Rejoindre les nouveaux peuples
La plupart des autochtones qui transitent entre les lacs Huron et Supérieur s’arrêtent au Sault Sainte-Marie. Ce sont eux qui, depuis les voyages d’Étienne Brûlé, ont révélé la proximité de la mer du Nord (baie d’Hudson). Ce sont eux qui fournissent à Jacques Marquette la description du fleuve, « Missispi », dont l’existence est depuis longtemps connue des missionnaires.
Au cours de l’automne 1669, Jacques Marquette se rend à l’extrémité ouest du lac Supérieur où il fonde « la mission de la pointe du Saint-Esprit ». Outaouais et Hurons adoptent l’établissement. Ils croisent bientôt de « nouveaux peuples », dont les Illinois, qui connaissent une partie du « Missispi ». Désireux de s’y rendre dès le printemps, Marquette consacre l’hiver à l’apprentissage de la langue des Illinois. Mais il connaît les limites de ses capacités : il doit être autorisé à entreprendre ce voyage hasardeux et il doit être accompagné.

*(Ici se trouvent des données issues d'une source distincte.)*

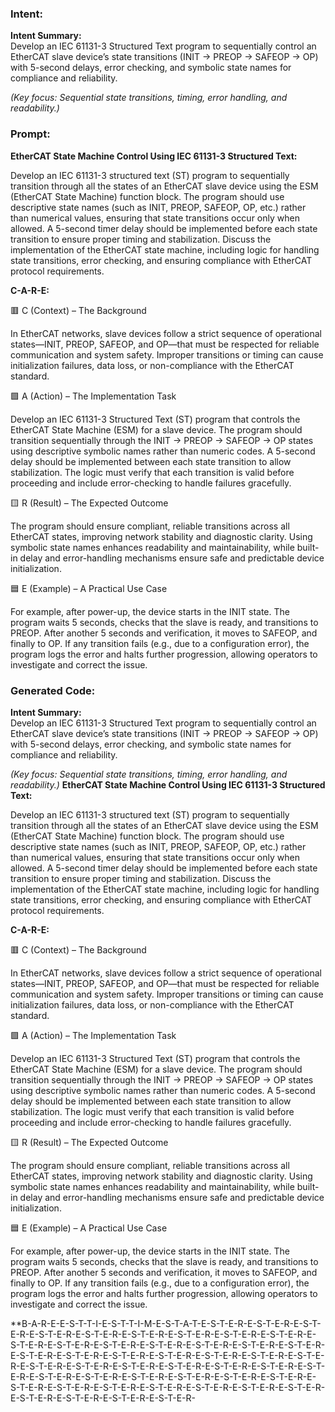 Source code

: ### Intent:
**Intent Summary:**  
Develop an IEC 61131-3 Structured Text program to sequentially control an EtherCAT slave device’s state transitions (INIT → PREOP → SAFEOP → OP) with 5-second delays, error checking, and symbolic state names for compliance and reliability.  

*(Key focus: Sequential state transitions, timing, error handling, and readability.)*

### Prompt:
**EtherCAT State Machine Control Using IEC 61131-3 Structured Text:**

Develop an IEC 61131-3 structured text (ST) program to sequentially transition through all the states of an EtherCAT slave device using the ESM (EtherCAT State Machine) function block. The program should use descriptive state names (such as INIT, PREOP, SAFEOP, OP, etc.) rather than numerical values, ensuring that state transitions occur only when allowed. A 5-second timer delay should be implemented before each state transition to ensure proper timing and stabilization. Discuss the implementation of the EtherCAT state machine, including logic for handling state transitions, error checking, and ensuring compliance with EtherCAT protocol requirements.

**C-A-R-E:**

🟥 C (Context) – The Background

In EtherCAT networks, slave devices follow a strict sequence of operational states—INIT, PREOP, SAFEOP, and OP—that must be respected for reliable communication and system safety. Improper transitions or timing can cause initialization failures, data loss, or non-compliance with the EtherCAT standard.

🟩 A (Action) – The Implementation Task

Develop an IEC 61131-3 Structured Text (ST) program that controls the EtherCAT State Machine (ESM) for a slave device. The program should transition sequentially through the INIT → PREOP → SAFEOP → OP states using descriptive symbolic names rather than numeric codes. A 5-second delay should be implemented between each state transition to allow stabilization. The logic must verify that each transition is valid before proceeding and include error-checking to handle failures gracefully.

🟨 R (Result) – The Expected Outcome

The program should ensure compliant, reliable transitions across all EtherCAT states, improving network stability and diagnostic clarity. Using symbolic state names enhances readability and maintainability, while built-in delay and error-handling mechanisms ensure safe and predictable device initialization.

🟦 E (Example) – A Practical Use Case

For example, after power-up, the device starts in the INIT state. The program waits 5 seconds, checks that the slave is ready, and transitions to PREOP. After another 5 seconds and verification, it moves to SAFEOP, and finally to OP. If any transition fails (e.g., due to a configuration error), the program logs the error and halts further progression, allowing operators to investigate and correct the issue.

### Generated Code:
**Intent Summary:**  
Develop an IEC 61131-3 Structured Text program to sequentially control an EtherCAT slave device’s state transitions (INIT → PREOP → SAFEOP → OP) with 5-second delays, error checking, and symbolic state names for compliance and reliability.  

*(Key focus: Sequential state transitions, timing, error handling, and readability.)*
**EtherCAT State Machine Control Using IEC 61131-3 Structured Text:**

Develop an IEC 61131-3 structured text (ST) program to sequentially transition through all the states of an EtherCAT slave device using the ESM (EtherCAT State Machine) function block. The program should use descriptive state names (such as INIT, PREOP, SAFEOP, OP, etc.) rather than numerical values, ensuring that state transitions occur only when allowed. A 5-second timer delay should be implemented before each state transition to ensure proper timing and stabilization. Discuss the implementation of the EtherCAT state machine, including logic for handling state transitions, error checking, and ensuring compliance with EtherCAT protocol requirements.

**C-A-R-E:**

🟥 C (Context) – The Background

In EtherCAT networks, slave devices follow a strict sequence of operational states—INIT, PREOP, SAFEOP, and OP—that must be respected for reliable communication and system safety. Improper transitions or timing can cause initialization failures, data loss, or non-compliance with the EtherCAT standard.

🟩 A (Action) – The Implementation Task

Develop an IEC 61131-3 Structured Text (ST) program that controls the EtherCAT State Machine (ESM) for a slave device. The program should transition sequentially through the INIT → PREOP → SAFEOP → OP states using descriptive symbolic names rather than numeric codes. A 5-second delay should be implemented between each state transition to allow stabilization. The logic must verify that each transition is valid before proceeding and include error-checking to handle failures gracefully.

🟨 R (Result) – The Expected Outcome

The program should ensure compliant, reliable transitions across all EtherCAT states, improving network stability and diagnostic clarity. Using symbolic state names enhances readability and maintainability, while built-in delay and error-handling mechanisms ensure safe and predictable device initialization.

🟦 E (Example) – A Practical Use Case

For example, after power-up, the device starts in the INIT state. The program waits 5 seconds, checks that the slave is ready, and transitions to PREOP. After another 5 seconds and verification, it moves to SAFEOP, and finally to OP. If any transition fails (e.g., due to a configuration error), the program logs the error and halts further progression, allowing operators to investigate and correct the issue.

**B-A-R-E-E-S-T-T-I-E-S-T-T-I-M-E-S-T-A-T-E-S-T-E-R-E-S-T-E-R-E-S-T-E-R-E-S-T-E-R-E-S-T-E-R-E-S-T-E-R-E-S-T-E-R-E-S-T-E-R-E-S-T-E-R-E-S-T-E-R-E-S-T-E-R-E-S-T-E-R-E-S-T-E-R-E-S-T-E-R-E-S-T-E-R-E-S-T-E-R-E-S-T-E-R-E-S-T-E-R-E-S-T-E-R-E-S-T-E-R-E-S-T-E-R-E-S-T-E-R-E-S-T-E-R-E-S-T-E-R-E-S-T-E-R-E-S-T-E-R-E-S-T-E-R-E-S-T-E-R-E-S-T-E-R-E-S-T-E-R-E-S-T-E-R-E-S-T-E-R-E-S-T-E-R-E-S-T-E-R-E-S-T-E-R-E-S-T-E-R-E-S-T-E-R-E-S-T-E-R-E-S-T-E-R-E-S-T-E-R-E-S-T-E-R-E-S-T-E-R-E-S-T-E-R-E-S-T-E-R-E-S-T-E-R-E-S-T-E-R-E-S-T-E-R-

Louis Jolliet entre en scène
Aucun document ne permet d’établir avec certitude l’époque où Jacques Marquette a pu parler de son projet à Louis Jolliet. Leur rencontre a pu avoir lieu au Sault Sainte-Marie, au cours de l’été 1671. L’explorateur s’y trouvait, le 4 juin, lors de la prise de possession officielle des territoires de l’ouest par Simon Daumont de Saint-Lusson. Au même endroit, le 2 juillet suivant, Marquette prononçait ses voeux perpétuels. La suite des événements montre que les deux hommes concevaient l’exploration du Mississippi comme un projet commun.
Malheureusement, l’état de guerre entre tribus force Marquette à abandonner la mission du lac Supérieur pour retourner dans la région de Michillimakinac (Makinac). Pendant que Jolliet regagne Québec, le missionnaire choisit l’île Manitoulin (Manitoulin Island) pour, à la fin de juillet 1671, fonder la mission Saint-Ignace.
Où le Mississippi conduit-il ?
C’est Louis Jolliet qui, de toute évidence, déploie les arguments qui vont transformer le projet d’évangélisation de Jacques Marquette en expédition officielle dont le but est de découvrir où conduit le Mississippi. Quand il quitte Québec, le 5 ou le 6 octobre 1673, il a en mains une lettre autorisant le missionnaire à l’accompagner dans la recherche de la source du Mississippi. Le 8 décembre, Jolliet arrive à la mission Saint-Ignace qui, entre-temps, a été déplacée à Michillimakinac. Il transporte, écrit Marquette, « les ordres de Mr. le Comte de frontenac Nostre Gouverneur et de Mr. Talon, nostre Intendant, pour faire avec moy Cette decouverte. Je fus d’autant plus ravy de Cette bonne nouvelle, que je voiois que mes desseins alloient étre accomplis […] »
Les deux hommes partent le 17 mai avec cinq hommes et deux canots. Ils franchissent le détroit de Michillimakinac, puis ils longent la baie des Puants (Green Bay) située à l’ouest du lac Michigan. Ils y rencontrent les Maloumines ou Folles-Avoines, qui les exhortent à ne pas aller plus loin. Marquette et Jolliet poursuivent quand même leur route vers l’ouest par la rivière des Renards (Fox River). Un portage leur permet d’atteindre la rivière Meskousing (Wisconsin) qui les conduit jusqu’au fleuve Mississippi dans lequel ils entrent le 17 juin.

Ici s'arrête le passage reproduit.